Lessons for Policy and Practice:

  • Despite these promising results,  gaps in certain services and, at times, lack of full implementation led to less-than-optimal outcomes in some areas.  A number of lessons were learned that can inform policies and practices in the future:
  • Especially considering baseline data on home environments, family-focused interventions , such as parenting education or home visiting programs, are needed to improve child outcomes, yet these services are not yet strongly emphasized in current ECED programs.
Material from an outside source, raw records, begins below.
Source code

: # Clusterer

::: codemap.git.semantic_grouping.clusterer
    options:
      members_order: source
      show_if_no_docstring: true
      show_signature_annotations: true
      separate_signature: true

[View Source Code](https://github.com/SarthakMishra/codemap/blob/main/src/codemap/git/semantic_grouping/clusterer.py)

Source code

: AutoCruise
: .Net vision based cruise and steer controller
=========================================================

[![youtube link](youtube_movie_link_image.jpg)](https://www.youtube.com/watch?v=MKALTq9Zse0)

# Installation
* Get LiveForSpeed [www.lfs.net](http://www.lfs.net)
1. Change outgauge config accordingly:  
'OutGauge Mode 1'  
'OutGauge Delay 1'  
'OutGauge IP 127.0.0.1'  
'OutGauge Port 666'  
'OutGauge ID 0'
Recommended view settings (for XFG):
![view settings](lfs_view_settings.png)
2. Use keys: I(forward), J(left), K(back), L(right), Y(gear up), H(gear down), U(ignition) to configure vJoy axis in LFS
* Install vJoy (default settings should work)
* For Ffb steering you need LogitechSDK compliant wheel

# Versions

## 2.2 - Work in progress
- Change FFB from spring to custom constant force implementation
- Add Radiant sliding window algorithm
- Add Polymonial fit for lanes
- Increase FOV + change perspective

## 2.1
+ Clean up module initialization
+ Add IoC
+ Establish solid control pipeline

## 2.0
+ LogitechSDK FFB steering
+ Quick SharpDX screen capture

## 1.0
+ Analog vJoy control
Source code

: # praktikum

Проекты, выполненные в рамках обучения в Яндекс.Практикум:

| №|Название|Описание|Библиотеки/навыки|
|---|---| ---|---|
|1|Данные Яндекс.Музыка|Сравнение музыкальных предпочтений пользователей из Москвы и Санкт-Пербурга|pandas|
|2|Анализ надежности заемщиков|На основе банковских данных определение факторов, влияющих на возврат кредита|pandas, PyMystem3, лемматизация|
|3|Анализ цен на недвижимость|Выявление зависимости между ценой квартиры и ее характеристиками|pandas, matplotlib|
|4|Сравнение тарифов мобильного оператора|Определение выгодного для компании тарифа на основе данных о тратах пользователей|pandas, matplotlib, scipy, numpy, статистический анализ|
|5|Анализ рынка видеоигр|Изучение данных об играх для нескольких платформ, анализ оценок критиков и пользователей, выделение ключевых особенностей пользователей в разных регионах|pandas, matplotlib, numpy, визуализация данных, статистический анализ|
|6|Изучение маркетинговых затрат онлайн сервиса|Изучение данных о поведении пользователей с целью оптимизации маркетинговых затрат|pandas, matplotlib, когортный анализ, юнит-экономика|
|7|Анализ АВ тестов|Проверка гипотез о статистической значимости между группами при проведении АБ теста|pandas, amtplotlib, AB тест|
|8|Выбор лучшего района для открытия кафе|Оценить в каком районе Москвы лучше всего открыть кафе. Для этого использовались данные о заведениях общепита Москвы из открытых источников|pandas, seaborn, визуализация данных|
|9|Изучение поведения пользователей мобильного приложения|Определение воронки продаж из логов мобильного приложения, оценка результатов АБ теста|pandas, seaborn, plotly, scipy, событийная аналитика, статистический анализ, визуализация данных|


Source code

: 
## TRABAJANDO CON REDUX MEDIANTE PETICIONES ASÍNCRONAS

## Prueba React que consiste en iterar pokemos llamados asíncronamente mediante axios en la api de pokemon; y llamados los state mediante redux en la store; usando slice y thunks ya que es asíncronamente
  • Comprehensive ECED services that cover health, education and social protection are needed for children between the ages of 0-6.  At present, there is little integration and synergy between education-focused services and services focused on parenting, health, and nutrition.  The Government of Indonesia is moving toward a Holistic and Integrated Early Childhood Education and Development (HI-ECED) model for upcoming initiatives using lessons learned from this project. 
  • Long-term sustainability of services and positive outcomes will require supportive policies, systems, and resources.   Progress was made with support from this project.  Further efforts and promising innovations are underway at both the local and the national levels.